Le dispositif "devoirs faits" généralisé
Le ministre de l'Éducation nationale a également annoncé une deuxième mesure, la généralisation du dispositif "devoirs faits". Il s’agit de deux heures de plus environ passées par semaine au collège pour faire ses devoirs plutôt que chez soi où les conditions d'étude sont parfois difficiles pour les élèves. Selon le ministère, un collégien sur trois en bénéficie aujourd'hui, davantage encore en éducation prioritaire où les établissements ont des moyens financiers supplémentaires pour payer notamment les heures supplémentaires des professeurs qui encadrent ce dispositif.
Une évaluation en CM1 et un brevet "révisé s'il le faut"
À partir de la rentrée 2023, les élèves de CM1 passeront aussi des évaluations nationales en français et en mathématiques pour donner des repères aux enseignants, annonce le ministère de l'Éducation nationale dans un communiqué. Et des recommandations pédagogiques seront adressées dès janvier aux enseignants de CM1 et CM2 concernant la pratique régulière de la dictée, la pratique quotidienne de la rédaction ou la régularité du calcul mental.
Une concertation sera en outre engagée dans les prochaines semaines pour le collège avec l'ensemble de la communauté éducative sur l'évolution des classes de 5e, de 4e et de 3e. Elle pourra "porter sur les modalités d'évaluation". "Le diplôme national du brevet sera révisé s'il le faut".
Pap Ndiaye a aussi lancé le chantier de la mixité sociale au collège
Les établissements privés seront aussi concernés par les mesures dévoilées avant la fin du mois de janvier. Ils devront contribuer à l'effort de mixité sociale. "Une priorité" pour Pap Ndiaye. Pour l'heure, le ministère de l'Éducation se refuse à tout commentaire. Mais il part d'un constat : les collèges privées accueillent beaucoup plus d'élèves issus de milieux favorisés.

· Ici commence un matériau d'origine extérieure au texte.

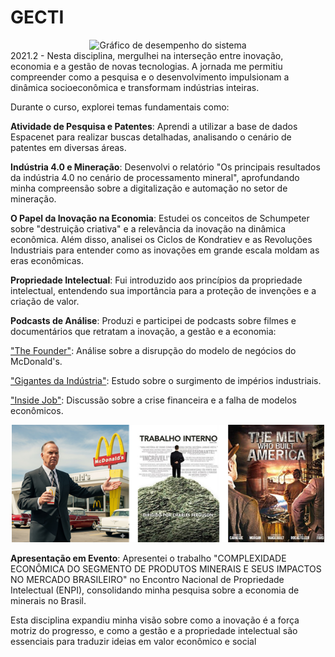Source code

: # GECTI
<div align="center">
  <img src="img/GECTI.png" alt="Gráfico de desempenho do sistema" width="300"/>
</div>
2021.2 - Nesta disciplina, mergulhei na interseção entre inovação, economia e a gestão de novas tecnologias. A jornada me permitiu compreender como a pesquisa e o desenvolvimento impulsionam a dinâmica socioeconômica e transformam indústrias inteiras.

Durante o curso, explorei temas fundamentais como:

**Atividade de Pesquisa e Patentes**: Aprendi a utilizar a base de dados Espacenet para realizar buscas detalhadas, analisando o cenário de patentes em diversas áreas.

**Indústria 4.0 e Mineração**: Desenvolvi o relatório "Os principais resultados da indústria 4.0 no cenário de processamento mineral", aprofundando minha compreensão sobre a digitalização e automação no setor de mineração.

**O Papel da Inovação na Economia**: Estudei os conceitos de Schumpeter sobre "destruição criativa" e a relevância da inovação na dinâmica econômica. Além disso, analisei os Ciclos de Kondratiev e as Revoluções Industriais para entender como as inovações em grande escala moldam as eras econômicas.

**Propriedade Intelectual**: Fui introduzido aos princípios da propriedade intelectual, entendendo sua importância para a proteção de invenções e a criação de valor.

**Podcasts de Análise**: Produzi e participei de podcasts sobre filmes e documentários que retratam a inovação, a gestão e a economia:

<u>"The Founder"</u>: Análise sobre a disrupção do modelo de negócios do McDonald's.

<u>"Gigantes da Indústria"</u>: Estudo sobre o surgimento de impérios industriais.

<u>"Inside Job"</u>: Discussão sobre a crise financeira e a falha de modelos econômicos.
<div align="center">
  <img src="img/g3.png" alt="Gráfico de desempenho do sistema" width="500"/>
</div>

**Apresentação em Evento**: Apresentei o trabalho "COMPLEXIDADE ECONÔMICA DO SEGMENTO DE PRODUTOS MINERAIS E SEUS IMPACTOS NO MERCADO BRASILEIRO" no Encontro Nacional de Propriedade Intelectual (ENPI), consolidando minha pesquisa sobre a economia de minerais no Brasil.

Esta disciplina expandiu minha visão sobre como a inovação é a força motriz do progresso, e como a gestão e a propriedade intelectual são essenciais para traduzir ideias em valor econômico e social
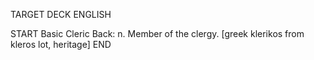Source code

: TARGET DECK
ENGLISH

START
Basic
Cleric
Back: n. Member of the clergy. [greek klerikos from kleros lot, heritage]
END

Selon une récente étude de la Direction de l'évaluation de la prospective et de la performance (Depp), le service statistique du ministère, quatre collégiens du privé sur dix sont issus d'un milieu social très favorisé. Deux fois plus que dans le public. À l'inverse, les collèges privés sous contrat accueillent deux fois moins d'élèves défavorisés que les établissements publics. Cet écart public/privé ne fait que s'agrandir depuis trente ans. Surtout dans les grandes villes qui concentrent beaucoup d'établissements. Les parents ont davantage le choix et les familles favorisées optent plutôt pour le privé pour leurs enfants.

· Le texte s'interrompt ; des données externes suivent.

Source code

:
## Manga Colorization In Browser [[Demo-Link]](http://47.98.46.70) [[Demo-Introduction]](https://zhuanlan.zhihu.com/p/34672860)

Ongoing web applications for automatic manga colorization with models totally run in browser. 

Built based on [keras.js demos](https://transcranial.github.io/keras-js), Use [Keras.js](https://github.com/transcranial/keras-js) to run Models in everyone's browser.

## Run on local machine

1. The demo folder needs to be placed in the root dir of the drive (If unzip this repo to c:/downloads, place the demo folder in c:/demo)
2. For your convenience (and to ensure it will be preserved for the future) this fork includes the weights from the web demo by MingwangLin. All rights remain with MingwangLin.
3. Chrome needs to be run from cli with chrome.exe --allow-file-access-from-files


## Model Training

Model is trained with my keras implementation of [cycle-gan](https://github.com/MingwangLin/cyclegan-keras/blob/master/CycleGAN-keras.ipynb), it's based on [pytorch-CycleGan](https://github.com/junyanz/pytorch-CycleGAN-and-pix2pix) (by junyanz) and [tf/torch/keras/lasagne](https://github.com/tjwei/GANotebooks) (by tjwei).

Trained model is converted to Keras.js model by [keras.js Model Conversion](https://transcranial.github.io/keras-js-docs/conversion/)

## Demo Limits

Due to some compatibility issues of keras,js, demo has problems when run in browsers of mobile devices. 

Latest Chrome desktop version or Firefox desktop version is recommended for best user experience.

Que peut faire le ministère de l'Éducation pour pour pousser les établissements privés à accepter davantage d'élèves issus de milieux défavorisés ? Pap Ndiaye a évoqué mercredi 4 janvier des pourcentages de boursiers, mais le principe de quotas pourrait contrevenir au droit français. Il consacre la liberté des familles de choisir l'enseignement pour leurs enfants, entre public et privé. Mais en même temps, l'enseignement privé sous contrat est largement subventionné. Les trois-quarts de son budget viennent de l'État et des collectivités locales. Cela peut être un levier pour l'État : verser moins de subventions aux établissements manquant de mixité sociale, et plus à ceux qui font des efforts.

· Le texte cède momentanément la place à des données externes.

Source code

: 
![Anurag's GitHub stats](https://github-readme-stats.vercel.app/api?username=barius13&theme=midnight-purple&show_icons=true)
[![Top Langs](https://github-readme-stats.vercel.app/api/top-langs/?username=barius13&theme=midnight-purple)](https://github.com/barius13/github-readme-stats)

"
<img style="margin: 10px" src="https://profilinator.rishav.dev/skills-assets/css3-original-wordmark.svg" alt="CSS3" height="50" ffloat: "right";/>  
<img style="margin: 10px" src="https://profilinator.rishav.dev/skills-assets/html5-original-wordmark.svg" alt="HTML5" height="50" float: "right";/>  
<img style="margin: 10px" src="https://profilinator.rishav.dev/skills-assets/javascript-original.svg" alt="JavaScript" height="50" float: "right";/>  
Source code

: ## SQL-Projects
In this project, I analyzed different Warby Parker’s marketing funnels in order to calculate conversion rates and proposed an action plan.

Contacté par franceinfo, le secrétaire général de l'enseignement catholique n'est pas contre. Mais selon lui, la baisse des subventions, si cette mesure est retenue, doit être limitée. Sans cela, les établissements les plus privilégiés devront, selon lui, augmenter leurs frais d'inscription pour garder un budget à l'équilibre. De quoi écarter encore plus d'élèves issus de milieux modestes.